## [INSTRUCTIONS FOR THE TASK]
Your answer must be every line of the data that contains "Scheler".

*** Opening of INPUT RECORDS ***

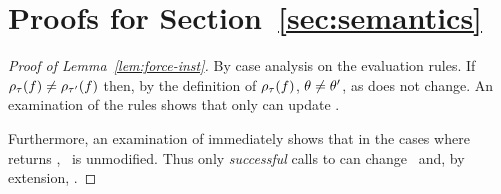 \section{Proofs for Section~\ref{sec:semantics}}
\label{sec:proofs}

\begin{proof}[Proof of Lemma~\ref{lem:force-inst}]
  By case analysis on the evaluation rules.
  If $\rho_{\tau}(f) \neq \rho_{\tau'}(f)$ then,
  by the definition of $\rho_{\tau}(f)$, $\theta \neq \theta'$, as \thole
  does not change.
  An examination of the rules shows that only \forcesym can update \tsu.


  Furthermore, an examination of \forcesym immediately shows that in the
  cases where \forcesym returns \stuck, \tsu\ is unmodified. Thus only
  \emph{successful} calls to \forcesym can change \tsu\ and, by
  extension, .





\end{proof}
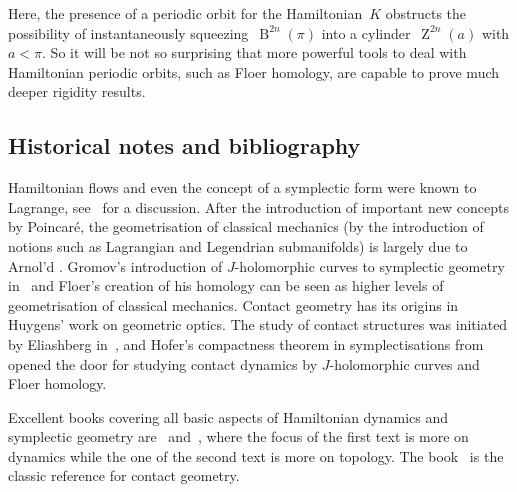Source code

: \documentclass[12pt,twoside]{amsart}
\theoremstyle{plain}
\numberwithin{figure}{section}
\numberwithin{equation}{section}
\def\B{\operatorname{B}}
\def\Z{\operatorname{Z}}
\begin{document}
Here, the presence of a periodic orbit for the Hamiltonian~$K$ obstructs the possibility of instantaneously squeezing~$\B^{2n}(\pi)$ into a cylinder~$\Z^{2n}(a)$ with $a<\pi$. 
So it will be not so surprising that more powerful tools to deal with Hamiltonian periodic orbits, such as Floer homology, 
are capable to prove much deeper rigidity results. 


\subsection*{Historical notes and bibliography}
Hamiltonian flows and even the concept of a symplectic form were known to Lagrange, 
see~\cite{Alb13} for a discussion.
After the introduction of important new concepts by Poincar\'e, 
the geometrisation of classical mechanics 
(by the introduction of notions such as Lagrangian and Legendrian submanifolds) 
is largely due to Arnol'd \cite{Arn78,AG85}.
%
Gromov's introduction of $J$-holomorphic curves to symplectic geometry in~\cite{Gro85}
and Floer's creation of his homology 
can be seen as higher levels of geometrisation 
of classical mechanics.
%
Contact geometry has its origins in Huygens' work on geometric optics.
The study of contact structures was initiated by Eliashberg in~\cite{El89},
and Hofer's compactness theorem in symplectisations from~\cite{Ho93} 
opened the door for studying contact dynamics by $J$-holomorphic curves and Floer homology.

Excellent books covering all basic aspects of Hamiltonian dynamics and symplectic geometry
are~\cite{HoZe94} and~\cite{McSa15},
where the focus of the first text is more on dynamics while the one of the second text
is more on topology.
The book~\cite{Gei08} is the classic reference for contact geometry.
\end{document}
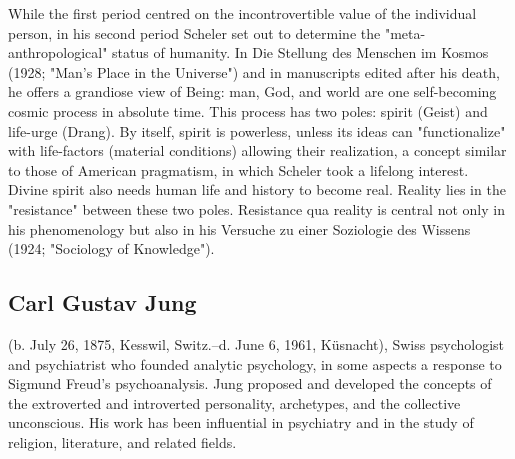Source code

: \documentclass[12pt]{article}
\begin{document}
                                      While the first period centred on the incontrovertible value of the
                                      individual person, in his second period Scheler set out to determine
                                      the "meta-anthropological" status of humanity. In Die Stellung des
                                      Menschen im Kosmos (1928; "Man's Place in the Universe") and in
                                      manuscripts edited after his death, he offers a grandiose view of
                                      Being: man, God, and world are one self-becoming cosmic process in
                                      absolute time. This process has two poles: spirit (Geist) and
                                      life-urge (Drang). By itself, spirit is powerless, unless its ideas can
                                      "functionalize" with life-factors (material conditions) allowing their
                                      realization, a concept similar to those of American pragmatism, in
                                      which Scheler took a lifelong interest. Divine spirit also needs
                                      human life and history to become real. Reality lies in the "resistance"
                                      between these two poles. Resistance qua reality is central not only in
                                      his phenomenology but also in his Versuche zu einer Soziologie des
                                      Wissens (1924; "Sociology of Knowledge"). 


\subsection{Carl Gustav Jung}
(b. July 26, 1875, Kesswil, Switz.--d. June 6, 1961, K\"{u}snacht), Swiss
                                      psychologist and psychiatrist who founded analytic psychology, in
                                      some aspects a response to Sigmund Freud's psychoanalysis. Jung
                                      proposed and developed the concepts of the extroverted and
                                      introverted personality, archetypes, and the collective unconscious.
                                      His work has been influential in psychiatry and in the study of
                                      religion, literature, and related fields. 
\end{document}
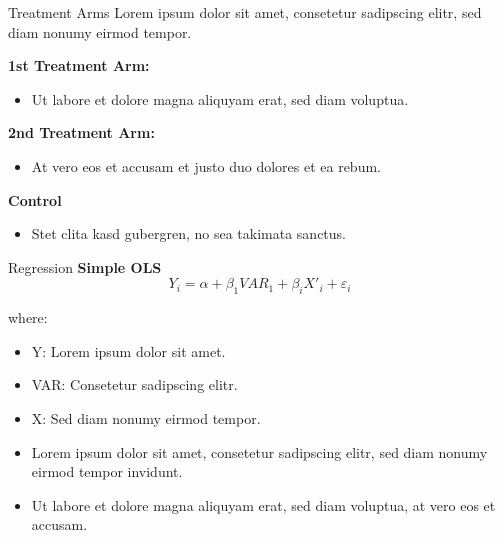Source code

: \documentclass[aspectratio=169]{beamer}
\begin{document}
\begin{frame}{Treatment Arms}
Lorem ipsum dolor sit amet, consetetur sadipscing elitr, sed diam nonumy eirmod tempor.
\begin{block}{\textbf{1st Treatment Arm:}}
\begin{itemize}
\item[$\rightarrow$] Ut labore et dolore magna aliquyam erat, sed diam voluptua.
\end{itemize}
\end{block}
\begin{block}{\textbf{2nd Treatment Arm:}}
\begin{itemize}
\item[$\rightarrow$] At vero eos et accusam et justo duo dolores et ea rebum.
\end{itemize}
\end{block}
\begin{block}{\textbf{Control}}
\begin{itemize}
\item[$\rightarrow$] Stet clita kasd gubergren, no sea takimata sanctus.
\end{itemize}
\end{block}
\end{frame}

\begin{frame}{Regression}
\textbf{Simple OLS}
\begin{equation*}
Y_i = \alpha + \beta_1 VAR_1 + \beta_i X'_{i} + \varepsilon_i
\end{equation*}

\begin{small}
where:
\begin{itemize}[noitemsep]
\item[$-$] Y: Lorem ipsum dolor sit amet.
\item[$-$] VAR: Consetetur sadipscing elitr.
\item[$-$] X: Sed diam nonumy eirmod tempor.
\end{itemize}
\end{small}

\vspace{10pt}
\begin{itemize}
\item[$\rightarrow$] Lorem ipsum dolor sit amet, consetetur sadipscing elitr, sed diam nonumy eirmod tempor invidunt.
\item[$\rightarrow$] Ut labore et dolore magna aliquyam erat, sed diam voluptua, at vero eos et accusam.
\end{itemize}
\end{frame}
\end{document}
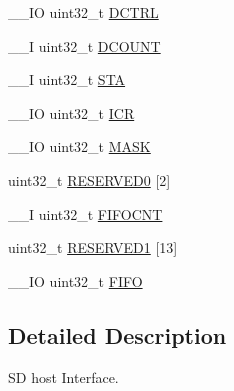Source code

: \begin{DoxyCompactItemize}
\item 
\-\_\-\-\_\-\-I\-O uint32\-\_\-t \hyperlink{struct_s_d_i_o___type_def_a96a3d1a050982fccc23c2e6dbe0de068}{D\-C\-T\-R\-L}
\item 
\-\_\-\-\_\-\-I uint32\-\_\-t \hyperlink{struct_s_d_i_o___type_def_a4273e2b5aeb7bdf1006909b1a2b59bc8}{D\-C\-O\-U\-N\-T}
\item 
\-\_\-\-\_\-\-I uint32\-\_\-t \hyperlink{struct_s_d_i_o___type_def_a7520cdf6f3df68c2f147bdd87fb8a96f}{S\-T\-A}
\item 
\-\_\-\-\_\-\-I\-O uint32\-\_\-t \hyperlink{struct_s_d_i_o___type_def_a0a8c8230846fd8ff154b9fde8dfa0399}{I\-C\-R}
\item 
\-\_\-\-\_\-\-I\-O uint32\-\_\-t \hyperlink{struct_s_d_i_o___type_def_a5c955643593b4aedbe9f84f054d26522}{M\-A\-S\-K}
\item 
uint32\-\_\-t \hyperlink{struct_s_d_i_o___type_def_a8be676577db129a84a9a2689519a8502}{R\-E\-S\-E\-R\-V\-E\-D0} \mbox{[}2\mbox{]}
\item 
\-\_\-\-\_\-\-I uint32\-\_\-t \hyperlink{struct_s_d_i_o___type_def_ab27b78e19f487c845437c29812eecca7}{F\-I\-F\-O\-C\-N\-T}
\item 
uint32\-\_\-t \hyperlink{struct_s_d_i_o___type_def_a2d531df35272b1f3d787e5726ed5c52c}{R\-E\-S\-E\-R\-V\-E\-D1} \mbox{[}13\mbox{]}
\item 
\-\_\-\-\_\-\-I\-O uint32\-\_\-t \hyperlink{struct_s_d_i_o___type_def_a68bef1da5fd164cf0f884b4209670dc8}{F\-I\-F\-O}
\end{DoxyCompactItemize}


\subsection{Detailed Description}
S\-D host Interface.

*** Close of INPUT RECORDS ***

## [REPLY]
                                      individual person, in his second period Scheler set out to determine
                                      which Scheler took a lifelong interest. Divine spirit also needs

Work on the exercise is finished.